Re: [RFC v2-fix 1/1] x86/tdx: Handle in-kernel MMIO

From: Andi Kleen
Date: Tue May 18 2021 - 16:28:12 EST



On 5/18/2021 11:22 AM, Sean Christopherson wrote:
On Tue, May 18, 2021, Andi Kleen wrote:
The extra bytes for .altinstructions is very different than the extra bytes for
the code itself. The .altinstructions section is freed after init, so yes it
bloats the kernel size a bit, but the runtime footprint is unaffected by the
patching metadata.

IIRC, patching read/write{b,w,l,q}() can be done with 3 bytes of .text overhead.

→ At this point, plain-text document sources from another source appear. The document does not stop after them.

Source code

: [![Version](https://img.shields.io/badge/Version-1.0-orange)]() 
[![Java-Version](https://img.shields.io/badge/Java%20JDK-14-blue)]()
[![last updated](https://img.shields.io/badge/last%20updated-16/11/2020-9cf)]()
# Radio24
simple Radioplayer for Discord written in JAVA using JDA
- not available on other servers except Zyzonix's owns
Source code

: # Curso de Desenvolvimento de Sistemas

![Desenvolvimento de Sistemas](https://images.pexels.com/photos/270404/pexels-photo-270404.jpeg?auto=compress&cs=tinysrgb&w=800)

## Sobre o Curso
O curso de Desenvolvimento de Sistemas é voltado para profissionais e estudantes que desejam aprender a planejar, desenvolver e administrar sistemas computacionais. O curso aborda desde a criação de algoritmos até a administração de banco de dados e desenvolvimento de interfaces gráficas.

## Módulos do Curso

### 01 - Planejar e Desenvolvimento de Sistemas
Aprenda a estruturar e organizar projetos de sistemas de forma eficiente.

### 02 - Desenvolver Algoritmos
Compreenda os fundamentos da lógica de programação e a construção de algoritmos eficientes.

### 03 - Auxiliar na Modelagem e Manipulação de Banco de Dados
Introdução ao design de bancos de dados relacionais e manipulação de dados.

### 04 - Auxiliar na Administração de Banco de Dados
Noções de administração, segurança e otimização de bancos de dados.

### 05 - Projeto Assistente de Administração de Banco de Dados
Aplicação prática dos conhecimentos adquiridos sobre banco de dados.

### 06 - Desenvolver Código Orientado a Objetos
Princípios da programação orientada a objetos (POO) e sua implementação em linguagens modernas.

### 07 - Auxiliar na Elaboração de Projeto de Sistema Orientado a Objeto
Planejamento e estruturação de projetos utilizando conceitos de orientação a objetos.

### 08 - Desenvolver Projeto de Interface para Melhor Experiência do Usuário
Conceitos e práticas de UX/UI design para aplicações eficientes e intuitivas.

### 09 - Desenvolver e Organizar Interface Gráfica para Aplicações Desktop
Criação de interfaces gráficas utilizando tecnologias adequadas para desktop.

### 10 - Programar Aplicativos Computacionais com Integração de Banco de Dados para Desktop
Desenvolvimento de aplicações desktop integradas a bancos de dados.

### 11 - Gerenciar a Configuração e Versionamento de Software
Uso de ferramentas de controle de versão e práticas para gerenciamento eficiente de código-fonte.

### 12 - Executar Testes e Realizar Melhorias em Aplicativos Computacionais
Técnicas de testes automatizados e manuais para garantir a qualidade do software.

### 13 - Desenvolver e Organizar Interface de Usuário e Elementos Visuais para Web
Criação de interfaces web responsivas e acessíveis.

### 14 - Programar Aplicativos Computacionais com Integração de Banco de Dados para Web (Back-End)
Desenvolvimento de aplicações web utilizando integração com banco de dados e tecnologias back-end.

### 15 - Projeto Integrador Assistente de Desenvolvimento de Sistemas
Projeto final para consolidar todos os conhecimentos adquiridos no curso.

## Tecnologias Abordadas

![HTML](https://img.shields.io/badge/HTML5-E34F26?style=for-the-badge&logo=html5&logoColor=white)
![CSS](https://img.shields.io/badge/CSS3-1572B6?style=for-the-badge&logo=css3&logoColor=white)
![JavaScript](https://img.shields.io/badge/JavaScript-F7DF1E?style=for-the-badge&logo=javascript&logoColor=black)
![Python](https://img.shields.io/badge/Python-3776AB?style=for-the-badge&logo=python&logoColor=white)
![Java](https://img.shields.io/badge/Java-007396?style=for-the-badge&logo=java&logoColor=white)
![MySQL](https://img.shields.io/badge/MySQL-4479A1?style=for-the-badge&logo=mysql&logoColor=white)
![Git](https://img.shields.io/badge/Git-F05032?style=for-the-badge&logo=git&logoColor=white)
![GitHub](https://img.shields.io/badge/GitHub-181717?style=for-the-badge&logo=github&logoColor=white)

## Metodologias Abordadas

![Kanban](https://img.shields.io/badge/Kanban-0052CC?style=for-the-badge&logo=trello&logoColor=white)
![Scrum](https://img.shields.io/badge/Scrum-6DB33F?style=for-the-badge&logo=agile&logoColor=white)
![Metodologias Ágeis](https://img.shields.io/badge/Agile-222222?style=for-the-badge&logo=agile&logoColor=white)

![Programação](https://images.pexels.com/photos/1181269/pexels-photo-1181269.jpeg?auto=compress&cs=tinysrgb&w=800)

The other option to explore is to hook/patch IO_COND(), which can be done with
neglible overhead because the helpers that use IO_COND() are not inlined. In a
TDX guest, redirecting IO_COND() to a paravirt helper would likely cover the
majority of IO/MMIO since virtio-pci exclusively uses the IO_COND() wrappers.
And if there are TDX VMMs that want to deploy virtio-mmio, hooking
drivers/virtio/virtio_mmio.c directly would be a viable option.
Yes but what's the point of all that?
Patching IO_COND() is relatively low effort. With some clever refactoring, I
suspect the net lines of code added would be less than 10. That seems like a
worthwhile effort to avoid millions of faults over the lifetime of the guest.

AFAIK IO_COND is only for iomap users. But most drivers don't even use iomap. virtio doesn't for example, and that's really the only case we currently care about.

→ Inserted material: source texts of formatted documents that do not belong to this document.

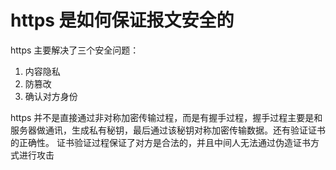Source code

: # https 是如何保证报文安全的

https 主要解决了三个安全问题：

1. 内容隐私
2. 防篡改
3. 确认对方身份

https 并不是直接通过非对称加密传输过程，而是有握手过程，握手过程主要是和服务器做通讯，生成私有秘钥，最后通过该秘钥对称加密传输数据。还有验证证书的正确性。 证书验证过程保证了对方是合法的，并且中间人无法通过伪造证书方式进行攻击
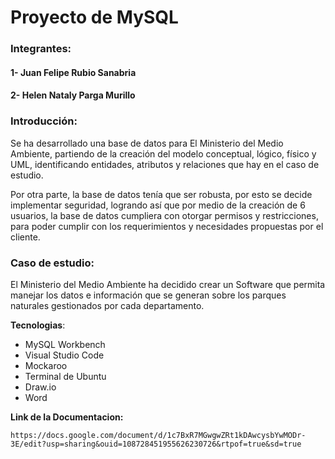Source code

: # Proyecto de MySQL

### Integrantes:

#### 1- Juan Felipe Rubio Sanabria
#### 2- Helen Nataly Parga Murillo

### Introducción: 

Se ha desarrollado una base de datos para El Ministerio del Medio Ambiente, partiendo de la creación del modelo conceptual, lógico, físico y UML, identificando entidades, atributos y relaciones que hay en el caso de estudio.

Por otra parte, la base de datos tenía que ser robusta, por esto se decide implementar seguridad, logrando así que por medio de la creación de 6 usuarios, la base de datos cumpliera con otorgar permisos y restricciones, para poder cumplir con los requerimientos y necesidades propuestas por el cliente.

### Caso de estudio:

El Ministerio del Medio Ambiente ha decidido crear un Software que permita manejar los datos e información que se generan sobre los parques naturales gestionados por cada departamento.

**Tecnologias**:

* MySQL Workbench
* Visual Studio Code
* Mockaroo
* Terminal de Ubuntu
* Draw.io
* Word 

**Link de la Documentacion:** 

    https://docs.google.com/document/d/1c7BxR7MGwgwZRt1kDAwcysbYwMODr-3E/edit?usp=sharing&ouid=108728451955626230726&rtpof=true&sd=true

Also millions of faults is nothing for a CPU.

The only case I can see it making sense is the virtio (and vmbus) door bells. Everything else should be slow path anyways.

But doing that now would be premature optimization and that's usually a bad idea. If it's a problem we can fix it later.



Even if it's only 3 bytes we still have a lot of MMIO all over the kernel
which never needs it.

And I don't even see what TDX (or SEV which already does the decoding and
has been merged) would get out of it. We handle all the #VEs just fine. And
the instruction handling code is fairly straight forward too.

Besides instruction decoding works fine for all the existing hypervisors.
All we really want to do is to do the same thing as KVM would do.
Heh, trust me, you don't want to do the same thing KVM does :-)

We want the same behavior.

Yes probably not the same code.


-Andi